Although members of Congress say they merely want to correct a statistical anomaly, none of the solons has a clue about what goes into the CPI. The people who compile it don’t even understand it.
The index calculates on a monthly basis the prices of 71,000 goods and services at 22,000 outlets in 88 regions around the country. Statisticians also collect housing data from 5,000 renters and 1,000 homeowners. Computers crunch these thousands of separate figures to come up with a rough measure of inflation.
The advisory commission says the present formula, drafted decades ago, no longer makes sense. It doesn’t account for changing shopping habits - such as the trend toward superstores and giant discount centers. It doesn’t measure improving technology - and so equates a clunky computer of 1980 with 1996 models that boast thousands or millions of times the memory and computing capacity.
It ignores new products, such as Internet services and cellular phones. It overlooks a lot of things that add costs to our daily lives, from crime to taxes. And it uses the Laspeyres formula for calculating prices instead of the more nuanced “‘trailing Tornquist’ Index (weighted geometric mean of price relatives)” - whatever that means.
Key leaders in the administration and Congress have given their benediction to reforming the CPI, but neither side wants to take the first step toward making an actual change. A lower inflation figure not only would slash the deficit, it also would reduce payments to anybody whose federal benefits have COLAs and shove some earners into higher tax brackets. Nobody wants “credit” for either of those changes, which could inspire deliciously demagogic political ads during the next election season.
Lawmakers have every reason to be wary. The reforms proposed by the commission may address shortcomings in the present formula, but they don’t eliminate the most fundamental flaw. The new system still would tote up the costs of goods and services dubbed “typical” by a bunch of economists. Any such index will contain a whopping amount of subjective bias, with or without a trailing Tornquist adjustment. Today’s “correction” easily could contain the seeds of tomorrow’s fiscal calamity.
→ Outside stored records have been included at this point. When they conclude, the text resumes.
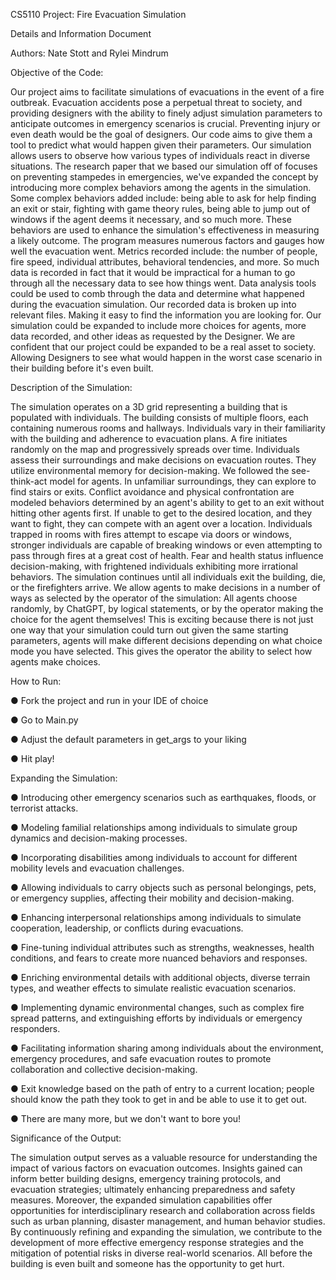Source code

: CS5110 Project: Fire Evacuation Simulation 

Details and Information Document

Authors: Nate Stott and Rylei Mindrum



Objective of the Code:

Our project aims to facilitate simulations of evacuations in the event of a fire outbreak.
Evacuation accidents pose a perpetual threat to society, and providing designers with the ability
to finely adjust simulation parameters to anticipate outcomes in emergency scenarios is crucial.
Preventing injury or even death would be the goal of designers. Our code aims to give them a
tool to predict what would happen given their parameters. Our simulation allows users to observe
how various types of individuals react in diverse situations. The research paper that we based our
simulation off of focuses on preventing stampedes in emergencies, we've expanded the concept
by introducing more complex behaviors among the agents in the simulation. Some complex
behaviors added include: being able to ask for help finding an exit or stair, fighting with game
theory rules, being able to jump out of windows if the agent deems it necessary, and so much
more. These behaviors are used to enhance the simulation's effectiveness in measuring a likely
outcome. The program measures numerous factors and gauges how well the evacuation went.
Metrics recorded include: the number of people, fire speed, individual attributes, behavioral
tendencies, and more. So much data is recorded in fact that it would be impractical for a human
to go through all the necessary data to see how things went. Data analysis tools could be used to
comb through the data and determine what happened during the evacuation simulation. Our
recorded data is broken up into relevant files. Making it easy to find the information you are
looking for. Our simulation could be expanded to include more choices for agents, more data
recorded, and other ideas as requested by the Designer. We are confident that our project could
be expanded to be a real asset to society. Allowing Designers to see what would happen in the
worst case scenario in their building before it's even built.


Description of the Simulation:

The simulation operates on a 3D grid representing a building that is populated with
individuals. The building consists of multiple floors, each containing numerous rooms and
hallways. Individuals vary in their familiarity with the building and adherence to evacuation
plans. A fire initiates randomly on the map and progressively spreads over time. Individuals
assess their surroundings and make decisions on evacuation routes. They utilize environmental
memory for decision-making. We followed the see-think-act model for agents. In unfamiliar
surroundings, they can explore to find stairs or exits. Conflict avoidance and physical
confrontation are modeled behaviors determined by an agent's ability to get to an exit without
hitting other agents first. If unable to get to the desired location, and they want to fight, they can
compete with an agent over a location. Individuals trapped in rooms with fires attempt to escape
via doors or windows, stronger individuals are capable of breaking windows or even attempting
to pass through fires at a great cost of health. Fear and health status influence decision-making,
with frightened individuals exhibiting more irrational behaviors. The simulation continues until
all individuals exit the building, die, or the firefighters arrive.
We allow agents to make decisions in a number of ways as selected by the operator of the
simulation: All agents choose randomly, by ChatGPT, by logical statements, or by the operator
making the choice for the agent themselves! This is exciting because there is not just one way
that your simulation could turn out given the same starting parameters, agents will make different
decisions depending on what choice mode you have selected. This gives the operator the ability
to select how agents make choices.


How to Run:

● Fork the project and run in your IDE of choice

● Go to Main.py

● Adjust the default parameters in get_args to your liking

● Hit play!


Expanding the Simulation:
 
 ● Introducing other emergency scenarios such as earthquakes, floods, or terrorist attacks.
 
 ● Modeling familial relationships among individuals to simulate group dynamics and decision-making processes.
 
 ● Incorporating disabilities among individuals to account for different mobility levels and evacuation challenges.
 
 ● Allowing individuals to carry objects such as personal belongings, pets, or emergency supplies, affecting their mobility and decision-making.
 
 ● Enhancing interpersonal relationships among individuals to simulate cooperation, leadership, or conflicts during evacuations.
 
 ● Fine-tuning individual attributes such as strengths, weaknesses, health conditions, and fears to create more nuanced behaviors and responses.
 
 ● Enriching environmental details with additional objects, diverse terrain types, and weather effects to simulate realistic evacuation scenarios.
 
 ● Implementing dynamic environmental changes, such as complex fire spread patterns, and extinguishing efforts by individuals or emergency responders.
 
 ● Facilitating information sharing among individuals about the environment, emergency procedures, and safe evacuation routes to promote collaboration and collective decision-making.
 
 ● Exit knowledge based on the path of entry to a current location; people should know the path they took to get in and be able to use it to get out.
 
 ● There are many more, but we don't want to bore you!


Significance of the Output:

The simulation output serves as a valuable resource for understanding the impact of
various factors on evacuation outcomes. Insights gained can inform better building designs,
emergency training protocols, and evacuation strategies; ultimately enhancing preparedness and
safety measures. Moreover, the expanded simulation capabilities offer opportunities for
interdisciplinary research and collaboration across fields such as urban planning, disaster
management, and human behavior studies. By continuously refining and expanding the
simulation, we contribute to the development of more effective emergency response strategies
and the mitigation of potential risks in diverse real-world scenarios. All before the building is
even built and someone has the opportunity to get hurt.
The CPI has become a cause celebre because politicians decided three decades ago to stop reviewing social-program expenditures each year and instead to let spending increase with the inflation rate. This little trick, designed to take the heat off lawmakers, has become the chief contributor to budget deficits.
It is an old feature of human nature that we tend to repeat mistakes rather than acknowledge them. A new inflation formula may relieve the pressure on Congress, but problems inevitably will arise - as they did after previous attempts to “perfect” the inflation index. There’s only one sure way to put an end to the fiscal problems created by exploding entitlement spending: Make every federal program justify its existence in terms of its performance - and not on the basis of an arbitrary-albeit-abstruse inflation statistic.